Taylor Heinecke of the Washington Football Team

A tremendous amount of thought, planning, market research, and, in the present day, focus-grouping goes into selecting just the right name for a major professional sports franchise. An NFL, NBA, NHL, or Major League Baseball franchise is a potentially billion-dollar business, and everything has to go correctly for it to succeed, and that means finding a name that’s catchy, cool, reflects local history or culture, sounds intimidating, implies unmatched sports prowess, and looks good on player jerseys and fans’ T-shirts and hats. If done properly, a name may eventually be held in high esteem and become part of the vernacular — well-determined titles like the Raiders, Celtics, Cardinals, or Mets.

Every once in a while, a team has to go back to the proverbial drawing board and adopt a new name after their old one proves to be a flop, either extremely goofy or unpopular or because changing cultural modes and a more enlightened populace demand it. Here are major North American sports teams that changed their names and the many reasons why they did it.

New York Jets

Joe Namath in a New York Jets helmet

By 1960, the decades-old NFL fielded 12 teams, and that year, the rival American Football League started play with a collection of eight teams. The NFL would later absorb the AFL, including the New York Titans. According to Lou Sahadi’s "The Long Pass" (via NJ.com), owner Harry Wismer came up with the name. In Greek mythology, the titans are powerful and mighty gods. "Titans are bigger and stronger than Giants," Wismer was reportedly fond of saying, a not-subtle putdown of his NFL cross-town rivals, the New York Giants.

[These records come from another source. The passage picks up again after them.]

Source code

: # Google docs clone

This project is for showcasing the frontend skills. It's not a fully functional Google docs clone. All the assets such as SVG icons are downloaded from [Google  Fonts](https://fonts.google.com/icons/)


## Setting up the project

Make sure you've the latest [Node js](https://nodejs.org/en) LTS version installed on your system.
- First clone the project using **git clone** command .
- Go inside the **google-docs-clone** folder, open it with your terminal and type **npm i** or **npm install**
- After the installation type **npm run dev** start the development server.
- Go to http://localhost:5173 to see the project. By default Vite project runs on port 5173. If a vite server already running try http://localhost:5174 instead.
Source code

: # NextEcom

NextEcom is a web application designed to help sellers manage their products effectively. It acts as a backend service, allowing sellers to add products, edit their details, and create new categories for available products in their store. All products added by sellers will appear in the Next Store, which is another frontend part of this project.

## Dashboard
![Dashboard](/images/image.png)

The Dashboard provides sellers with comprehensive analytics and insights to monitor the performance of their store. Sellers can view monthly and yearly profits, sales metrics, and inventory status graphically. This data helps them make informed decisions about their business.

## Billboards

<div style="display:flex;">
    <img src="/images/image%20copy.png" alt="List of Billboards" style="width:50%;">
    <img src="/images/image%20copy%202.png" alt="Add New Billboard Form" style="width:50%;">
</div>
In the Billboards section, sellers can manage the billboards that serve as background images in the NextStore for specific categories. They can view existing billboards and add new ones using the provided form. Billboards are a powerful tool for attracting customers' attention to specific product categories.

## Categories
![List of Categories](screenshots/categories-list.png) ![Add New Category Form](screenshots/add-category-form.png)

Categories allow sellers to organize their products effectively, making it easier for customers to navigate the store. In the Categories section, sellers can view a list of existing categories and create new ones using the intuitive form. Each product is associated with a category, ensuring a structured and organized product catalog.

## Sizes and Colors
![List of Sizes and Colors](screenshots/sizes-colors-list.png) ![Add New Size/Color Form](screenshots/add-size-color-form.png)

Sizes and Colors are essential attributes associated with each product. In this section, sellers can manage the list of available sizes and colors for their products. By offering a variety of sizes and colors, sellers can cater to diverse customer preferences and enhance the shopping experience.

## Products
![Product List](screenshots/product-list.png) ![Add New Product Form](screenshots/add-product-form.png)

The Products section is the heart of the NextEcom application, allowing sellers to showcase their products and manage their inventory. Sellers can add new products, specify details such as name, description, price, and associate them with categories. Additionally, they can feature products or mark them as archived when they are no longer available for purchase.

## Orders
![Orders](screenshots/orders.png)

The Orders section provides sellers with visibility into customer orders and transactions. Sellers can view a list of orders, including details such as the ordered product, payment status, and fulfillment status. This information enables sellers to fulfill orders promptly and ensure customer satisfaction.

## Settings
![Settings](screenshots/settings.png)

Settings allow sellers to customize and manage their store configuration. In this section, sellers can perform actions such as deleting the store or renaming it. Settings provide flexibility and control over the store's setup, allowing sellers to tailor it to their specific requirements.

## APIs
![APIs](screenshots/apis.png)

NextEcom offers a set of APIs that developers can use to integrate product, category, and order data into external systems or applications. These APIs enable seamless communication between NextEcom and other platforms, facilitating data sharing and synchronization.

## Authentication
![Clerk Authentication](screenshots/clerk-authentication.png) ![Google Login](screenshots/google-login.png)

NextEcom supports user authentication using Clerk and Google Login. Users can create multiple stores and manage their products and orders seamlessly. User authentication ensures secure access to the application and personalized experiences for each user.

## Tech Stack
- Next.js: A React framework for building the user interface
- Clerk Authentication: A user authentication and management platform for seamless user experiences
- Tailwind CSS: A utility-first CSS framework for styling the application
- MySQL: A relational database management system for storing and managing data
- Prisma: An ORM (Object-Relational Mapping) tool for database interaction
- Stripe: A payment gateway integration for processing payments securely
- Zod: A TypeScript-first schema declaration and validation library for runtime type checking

Wismer was wrong. The New York Giants had won four NFL titles by that point, while in their first three seasons, the Titans amassed a mediocre 19-23 record and also struggled financially, with player paychecks frequently bouncing. In November 1962, the AFL took control over the team and then sold it to a new ownership group led by entertainment industry tycoon Sonny Werblin. The new management aggressively pushed for a reset, changing the team’s colors from blue and gold to green and white, moving the team from the old Polo Grounds to the brand-new Shea Stadium, and officially dumping the Titans name in favor of the Jets. Such a name oozes the sensibility of the early 1960s, when commercial intercontinental jet travel was in the midst of a glamorous boom period. Additionally, Shea Stadium sat near two of New York City’s three airports.

Tennessee Titans

Buster Skrine in a Tennessee Titans shirt

Texas oilman Bud Adams helped found the American Football League, and in 1960, his team, the Houston Oilers took the field. The Oilers won two AFL titles, weathered a merger with the NFL, and were a respectable team that frequently made it into the playoffs, but in 1997, they moved to Tennessee. According to CBS News, the new Tennessee Oilers played its first season’s home games in Memphis, attracting a league-worst average of 28,028 fans, which didn’t increase much when it moved to Nashville for subsequent seasons. In the summer of 1998, Adams announced his intention to rename the Tennessee Oilers, hoping a new name would give the team a boost on the field.

Texas is a major hotbed of the oil industry, and Tennessee isn’t, so "Oilers" didn’t mean much to Nashville football fans. Adams decided on the alliterative Tennessee Titans, which hinted at strength and a sense of place. "Titans come from early Greek mythology and the fact that Nashville is known as the ‘Athens of the South’ makes the Titans name very appropriate," Adams said. "If we continue to play like Titans, we’ll be in the playoffs in January." The strategy worked and Adams’ prediction proved correct — the Titans played in (but lost) the franchise’s first ever Super Bowl in early 1999.